Material provided:
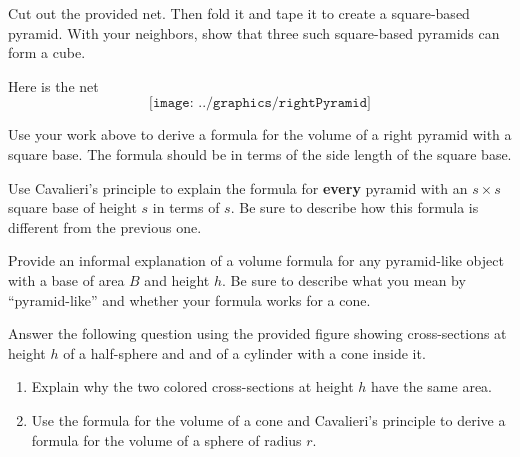 
\begin{prob}
Cut out the provided net.  Then fold it and tape it to create a square-based pyramid.  With your neighbors, show that three such square-based pyramids can form a cube.  
\end{prob}
\begin{teachingnote}
Here is the net
$$\texttt{[image: ../graphics/rightPyramid]}$$
\end{teachingnote}

\begin{prob}
Use your work above to derive a formula for the volume of a
right pyramid with a square base. The formula should be in terms of
the side length of the square base.
\end{prob}

\begin{prob}
Use Cavalieri's principle to explain the formula for \textbf{every} pyramid with an $s\times s$ square base of height $s$ in terms of $s$.  Be sure to describe how this formula is different from the previous one.  
\end{prob}

\begin{prob}
Provide an informal explanation of a volume formula for any pyramid-like object with a base of area $B$ and height $h$.  Be sure to describe what you mean by ``pyramid-like'' and whether your formula works for a cone.  
\end{prob}


\begin{prob}
Answer the following question using the provided figure showing cross-sections at height $h$ of a half-sphere and and of a cylinder with a cone inside it.  
\begin{enumerate}
\item Explain why the two colored cross-sections at height $h$ have the same area. 
\item Use the formula for the volume of a cone and Cavalieri's principle to derive a formula for the volume of a sphere of radius $r$.  
\end{enumerate}
\end{prob}


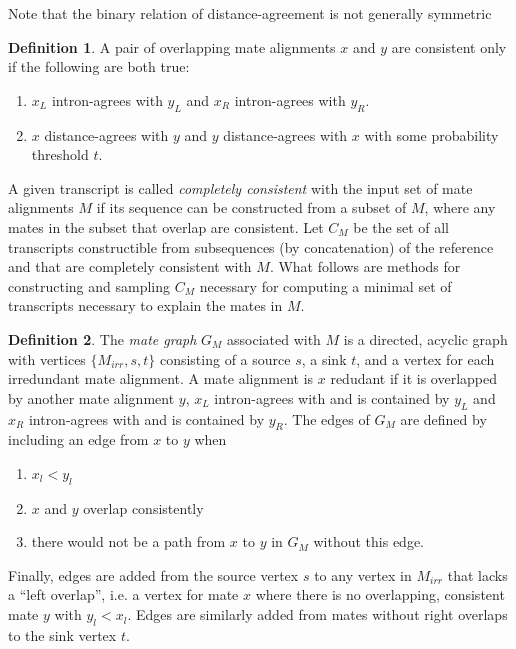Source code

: \documentclass[twocolumn]{homework}
\theoremstyle{definition}
\newtheorem{defn}{Definition}
\begin{document}
Note that the binary relation of distance-agreement is not generally symmetric

\begin{defn}
    A pair of overlapping mate alignments $x$ and $y$ are consistent only if the following are both true:
    \begin{enumerate}
        \item $x_L$ intron-agrees with $y_L$ and $x_R$ 
            intron-agrees with $y_R$.
        \item $x$ distance-agrees with $y$ and $y$ distance-agrees with $x$ with some probability threshold $t$.
    \end{enumerate}
\end{defn}

A given transcript is called \emph{completely consistent} with the input set of mate alignments $M$ if its sequence can be constructed from a subset of $M$, where any mates in the subset that overlap are consistent.  Let $C_M$ be the set of all transcripts constructible from subsequences (by concatenation) of the reference and that are completely consistent with $M$.  What follows are methods for constructing and sampling $C_M$ necessary for computing a minimal set of transcripts necessary to explain the mates in $M$.

\begin{defn}
    The \emph{mate graph} $G_M$ associated with $M$ is a directed, acyclic graph with vertices $\{M_{irr}, s, t\}$ consisting of a source $s$, a sink $t$, and a vertex for each irredundant mate alignment.  A mate alignment is $x$ redudant if it is overlapped by another mate alignment $y$, $x_L$ intron-agrees with and is contained by $y_L$ and $x_R$ intron-agrees with and is contained by $y_R$. The edges of $G_M$ are defined by including an edge from $x$ to $y$ when 
    \begin{enumerate}
        \item $x_l < y_l$
        \item $x$ and $y$ overlap consistently
        \item there would not be a path from $x$ to $y$ in $G_M$ without this edge.
    \end{enumerate}
    Finally, edges are added from the source vertex $s$ to any vertex in $M_{irr}$ that lacks a ``left overlap'', i.e. a vertex for mate $x$ where there is no overlapping, consistent mate $y$ with $y_l < x_l$.  Edges are similarly added from mates without right overlaps to the sink vertex $t$.
\end{defn}
\end{document}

Aim of the exercise: Each line carrying the string "square" should be copied out from the entries.

Written reply:
Cut out the provided net.  Then fold it and tape it to create a square-based pyramid.  With your neighbors, show that three such square-based pyramids can form a cube.  
right pyramid with a square base. The formula should be in terms of
the side length of the square base.
Use Cavalieri's principle to explain the formula for \textbf{every} pyramid with an $s\times s$ square base of height $s$ in terms of $s$.  Be sure to describe how this formula is different from the previous one.  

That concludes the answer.